1:7041: read: connection reset by peer
2024-03-03T08:33:03.792Z INFO plugin-peerswap: [FSM] Action failure Post \"http://127.0.0.1:7041/wallet/peerswap\": EOF
2024-03-03T08:33:03.792Z DEBUG plugin-peerswap: [FSM] event:id: b86bc580ba8efb984dd6d1c1b90c880079d1dfd72e4729d0a7741412b2cb7a56, Event_ActionFailed on Stat
e_SwapOutReceiver_BroadcastOpeningTx
2024-03-03T08:33:03.792Z DEBUG plugin-peerswap: [FSM] Canceling because of Post \"http://127.0.0.1:7041/wallet/peerswap\": EOF
2024-03-03T08:33:03.792Z DEBUG plugin-peerswap: [FSM] event:id: b86bc580ba8efb984dd6d1c1b90c880079d1dfd72e4729d0a7741412b2cb7a56, Event_ActionSucceeded on S
tate_SendCancel
2024-03-03T08:33:03.792Z INFO plugin-peerswap: [Swap:b86bc580ba8efb984dd6d1c1b90c880079d1dfd72e4729d0a7741412b2cb7a56] Swap canceled. Reason: Post \"http:/
/127.0.0.1:7041/wallet/peerswap\": EOF
$ lightning-cli peerswap-lbtc-getbalance
{
"code": -1,
"message": "Post \"http://127.0.0.1:7041/wallet/peerswap\": dial tcp 127.0.0.1:7041: connect: connection refused"
}
Actually it appears OpenBSD killed elementsd altogether:
$ elements-cli -getinfo
error: timeout on transient error: Could not connect to the server 127.0.0.1:7041
Make sure the daemon server is running and that you are connecting to the correct RPC port.

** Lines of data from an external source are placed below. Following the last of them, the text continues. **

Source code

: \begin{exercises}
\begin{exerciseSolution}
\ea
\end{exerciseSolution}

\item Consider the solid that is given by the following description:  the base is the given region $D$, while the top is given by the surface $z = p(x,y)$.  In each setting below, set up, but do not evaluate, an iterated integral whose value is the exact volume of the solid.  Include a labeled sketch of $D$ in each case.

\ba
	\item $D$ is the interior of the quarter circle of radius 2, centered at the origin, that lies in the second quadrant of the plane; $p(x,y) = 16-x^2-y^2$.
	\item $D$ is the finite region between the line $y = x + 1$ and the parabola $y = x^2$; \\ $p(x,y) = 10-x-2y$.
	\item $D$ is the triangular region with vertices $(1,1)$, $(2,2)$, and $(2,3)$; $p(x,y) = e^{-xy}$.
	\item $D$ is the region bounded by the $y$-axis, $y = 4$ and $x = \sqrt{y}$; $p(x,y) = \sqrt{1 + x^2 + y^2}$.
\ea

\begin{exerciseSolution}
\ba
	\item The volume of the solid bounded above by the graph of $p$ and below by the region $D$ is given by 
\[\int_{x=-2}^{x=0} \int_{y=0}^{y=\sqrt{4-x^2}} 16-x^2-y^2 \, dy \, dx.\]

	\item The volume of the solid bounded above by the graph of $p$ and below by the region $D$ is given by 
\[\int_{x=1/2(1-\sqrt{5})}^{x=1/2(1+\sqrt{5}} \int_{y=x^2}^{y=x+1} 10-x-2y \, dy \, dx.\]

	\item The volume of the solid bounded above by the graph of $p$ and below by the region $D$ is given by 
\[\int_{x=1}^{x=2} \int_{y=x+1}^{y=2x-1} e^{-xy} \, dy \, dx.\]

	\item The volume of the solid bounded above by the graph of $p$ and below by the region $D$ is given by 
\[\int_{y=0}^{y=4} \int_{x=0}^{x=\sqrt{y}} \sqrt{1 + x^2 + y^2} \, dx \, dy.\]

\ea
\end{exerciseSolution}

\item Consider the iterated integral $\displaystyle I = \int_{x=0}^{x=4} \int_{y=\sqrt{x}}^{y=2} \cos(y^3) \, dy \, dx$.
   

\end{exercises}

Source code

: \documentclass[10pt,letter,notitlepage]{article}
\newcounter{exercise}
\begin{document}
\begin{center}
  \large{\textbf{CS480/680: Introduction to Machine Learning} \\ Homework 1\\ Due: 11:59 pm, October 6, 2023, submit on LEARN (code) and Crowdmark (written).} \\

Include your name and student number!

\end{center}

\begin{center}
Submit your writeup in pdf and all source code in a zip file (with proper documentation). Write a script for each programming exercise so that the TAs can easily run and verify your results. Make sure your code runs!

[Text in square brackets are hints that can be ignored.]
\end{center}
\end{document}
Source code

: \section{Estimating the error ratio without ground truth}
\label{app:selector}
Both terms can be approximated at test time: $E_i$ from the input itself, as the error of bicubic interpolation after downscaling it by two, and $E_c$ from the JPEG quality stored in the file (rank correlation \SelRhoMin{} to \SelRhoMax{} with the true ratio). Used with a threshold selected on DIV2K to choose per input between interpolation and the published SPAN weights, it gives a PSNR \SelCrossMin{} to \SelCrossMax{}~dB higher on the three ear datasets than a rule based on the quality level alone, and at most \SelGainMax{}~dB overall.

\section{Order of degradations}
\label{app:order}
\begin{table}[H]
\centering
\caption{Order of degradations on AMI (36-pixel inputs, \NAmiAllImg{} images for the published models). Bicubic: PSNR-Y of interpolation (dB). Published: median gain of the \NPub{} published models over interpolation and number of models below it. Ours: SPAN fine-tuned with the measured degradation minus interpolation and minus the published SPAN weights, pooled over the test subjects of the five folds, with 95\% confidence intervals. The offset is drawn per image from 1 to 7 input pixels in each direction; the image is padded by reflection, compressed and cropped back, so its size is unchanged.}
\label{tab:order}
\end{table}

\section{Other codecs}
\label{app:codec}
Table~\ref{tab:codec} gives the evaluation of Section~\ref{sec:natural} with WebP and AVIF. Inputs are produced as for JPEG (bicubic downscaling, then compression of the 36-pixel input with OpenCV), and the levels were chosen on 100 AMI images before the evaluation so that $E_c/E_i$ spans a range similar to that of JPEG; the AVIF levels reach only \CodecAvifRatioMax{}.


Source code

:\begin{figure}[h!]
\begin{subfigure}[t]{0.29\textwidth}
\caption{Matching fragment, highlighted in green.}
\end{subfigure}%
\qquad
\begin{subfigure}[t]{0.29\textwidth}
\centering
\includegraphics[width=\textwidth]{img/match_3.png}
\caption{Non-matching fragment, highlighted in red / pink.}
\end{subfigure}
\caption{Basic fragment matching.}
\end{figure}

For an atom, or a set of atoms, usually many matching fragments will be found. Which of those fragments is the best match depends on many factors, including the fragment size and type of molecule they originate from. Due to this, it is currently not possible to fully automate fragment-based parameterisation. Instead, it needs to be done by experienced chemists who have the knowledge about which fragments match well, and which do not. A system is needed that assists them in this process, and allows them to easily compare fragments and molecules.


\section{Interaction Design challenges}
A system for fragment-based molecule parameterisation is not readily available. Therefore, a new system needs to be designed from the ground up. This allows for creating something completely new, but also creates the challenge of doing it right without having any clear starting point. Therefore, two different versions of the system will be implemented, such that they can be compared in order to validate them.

Closing this as peerswap is operating as intended.
I wanted to swap-out, and stumbled upon a fault that resulted in a minor loss of sats.
My side paid the swap-out prepayment, but then the process died. Seemingly because a communication failure. Elementsd says nothing, and there is no indication of the connection to it having been down. Do we need some kind of retry here? At least once of twice?